New legislation in California may help establish definitions of digital assets as securities, though nationwide impact is uncertain.
Per new updates to a bill to amend California’s securities law introduced in the state’s legislative body on May 5, the largest economy in the United States and the world’s tech hub may be providing new clarity to crypto owners.
Formalizing the Howey Test for crypto?
Updates to the definition of what constitutes a security include: “Investment contract, except any digital asset that meets one of the following criteria is presumptively not an investment contract.”
The criteria named are more or less a line-reading of the Howey Test — the federal metric for assessing whether an asset qualifies as an investment contract — as translated for digital assets.

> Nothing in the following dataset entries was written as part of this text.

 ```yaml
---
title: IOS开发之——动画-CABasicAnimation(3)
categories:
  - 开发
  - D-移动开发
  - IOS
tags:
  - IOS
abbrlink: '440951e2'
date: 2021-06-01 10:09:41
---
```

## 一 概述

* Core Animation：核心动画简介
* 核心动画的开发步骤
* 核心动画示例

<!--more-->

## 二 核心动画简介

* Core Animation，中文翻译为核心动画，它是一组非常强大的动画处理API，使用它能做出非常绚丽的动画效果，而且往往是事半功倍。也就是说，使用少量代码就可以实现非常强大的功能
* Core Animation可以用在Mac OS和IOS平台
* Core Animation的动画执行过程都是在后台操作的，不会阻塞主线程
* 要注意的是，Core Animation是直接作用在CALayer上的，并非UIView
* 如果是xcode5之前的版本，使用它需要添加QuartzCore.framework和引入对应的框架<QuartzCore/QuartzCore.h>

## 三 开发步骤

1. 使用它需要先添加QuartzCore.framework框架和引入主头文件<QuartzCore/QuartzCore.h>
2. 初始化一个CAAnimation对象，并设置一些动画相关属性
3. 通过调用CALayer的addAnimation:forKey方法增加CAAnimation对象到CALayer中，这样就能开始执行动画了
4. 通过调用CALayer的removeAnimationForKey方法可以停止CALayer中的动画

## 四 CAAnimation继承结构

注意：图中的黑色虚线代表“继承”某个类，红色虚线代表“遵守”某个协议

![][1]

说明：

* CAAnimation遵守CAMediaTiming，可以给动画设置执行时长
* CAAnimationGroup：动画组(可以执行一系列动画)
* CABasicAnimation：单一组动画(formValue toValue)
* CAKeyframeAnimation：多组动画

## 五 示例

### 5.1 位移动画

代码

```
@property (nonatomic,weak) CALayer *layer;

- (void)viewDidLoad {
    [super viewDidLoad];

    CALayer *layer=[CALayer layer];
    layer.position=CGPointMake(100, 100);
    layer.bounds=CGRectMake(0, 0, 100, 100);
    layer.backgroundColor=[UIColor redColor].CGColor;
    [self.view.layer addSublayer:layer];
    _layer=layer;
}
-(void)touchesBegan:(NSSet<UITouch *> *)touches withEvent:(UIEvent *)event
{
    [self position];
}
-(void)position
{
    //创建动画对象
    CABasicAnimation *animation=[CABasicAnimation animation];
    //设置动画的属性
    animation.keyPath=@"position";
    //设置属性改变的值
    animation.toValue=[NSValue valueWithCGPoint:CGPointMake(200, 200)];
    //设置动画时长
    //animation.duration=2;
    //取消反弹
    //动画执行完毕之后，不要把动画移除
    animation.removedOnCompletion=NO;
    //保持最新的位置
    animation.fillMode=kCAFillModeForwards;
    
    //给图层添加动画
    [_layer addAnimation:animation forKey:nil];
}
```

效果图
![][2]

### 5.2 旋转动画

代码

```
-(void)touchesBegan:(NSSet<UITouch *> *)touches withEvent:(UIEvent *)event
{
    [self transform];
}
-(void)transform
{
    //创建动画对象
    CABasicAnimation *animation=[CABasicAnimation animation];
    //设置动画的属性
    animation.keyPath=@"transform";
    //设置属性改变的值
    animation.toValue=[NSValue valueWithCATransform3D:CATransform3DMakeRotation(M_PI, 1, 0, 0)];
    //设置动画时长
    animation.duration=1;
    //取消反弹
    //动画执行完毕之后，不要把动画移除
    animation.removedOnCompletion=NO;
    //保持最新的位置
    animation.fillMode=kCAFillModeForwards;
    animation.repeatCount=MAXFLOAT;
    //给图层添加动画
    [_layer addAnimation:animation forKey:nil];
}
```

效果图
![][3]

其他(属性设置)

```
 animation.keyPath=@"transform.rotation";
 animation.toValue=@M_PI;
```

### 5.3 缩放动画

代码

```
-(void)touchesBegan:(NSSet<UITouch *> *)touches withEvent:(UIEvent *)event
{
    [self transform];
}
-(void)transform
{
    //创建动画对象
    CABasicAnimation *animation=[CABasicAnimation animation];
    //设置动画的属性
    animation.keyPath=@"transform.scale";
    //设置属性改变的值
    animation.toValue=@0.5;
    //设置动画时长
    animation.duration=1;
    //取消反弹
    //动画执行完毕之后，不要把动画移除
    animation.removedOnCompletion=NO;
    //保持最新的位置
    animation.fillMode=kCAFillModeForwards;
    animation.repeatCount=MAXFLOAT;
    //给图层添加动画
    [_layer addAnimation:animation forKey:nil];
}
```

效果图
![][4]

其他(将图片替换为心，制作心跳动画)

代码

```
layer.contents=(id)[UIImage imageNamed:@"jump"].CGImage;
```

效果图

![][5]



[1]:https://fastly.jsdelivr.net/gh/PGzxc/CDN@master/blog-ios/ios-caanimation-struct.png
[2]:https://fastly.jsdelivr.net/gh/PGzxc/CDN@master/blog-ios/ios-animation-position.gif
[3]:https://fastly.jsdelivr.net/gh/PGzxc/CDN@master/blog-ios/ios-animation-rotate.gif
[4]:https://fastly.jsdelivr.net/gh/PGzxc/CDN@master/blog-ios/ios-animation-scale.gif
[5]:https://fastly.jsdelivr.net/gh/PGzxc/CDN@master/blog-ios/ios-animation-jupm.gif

The Howey Test says:
“For purposes of the Securities Act, an investment contract (undefined by the Act) means a contract, transaction, or scheme whereby a person invests his money in a common enterprise and is led to expect profits solely from the efforts of the promoter or a third party.”
In defining what keeps a digital asset from that last qualifier of the work of a third party, the new California bill says:
“Any changes to the software code underlying that asset may be made by network participants. Voting rights over the functioning of the network are conferred to each holder of the asset.”
The bill’s history and potential impact
The bill comes from California Assembly Majority Leader Ian Calderon. Calderon initially introduced his bill to update the securities law in February. The new updates, however, hone in on the role of crypto.
While the federal Securities and Exchange Commission has been very active in policing crypto, industry players have consistently objected to having little basis to confirm whether or not their tokens are securities.
An office of the SEC issued guidance on the subject last year, but that guidance did not change any laws. Though some federal legislators have tried to make securities regulation clearer for crypto, nothing has passed.
The SEC holds sway nationally. Though the United States looks to California as a critical testbed for new tech policy, digital assets are quick to jump national borders. It’s hard to imagine a revolutionary initial coin offering that does not leave the borders of California. However, such updates may be indicative of how the SEC’s current guidance will ultimately translate to federal law.
Cointelegraph reached out to Member Calderon’s staff for comment but had received no response as of press time. This article will be updated with new information should it come in.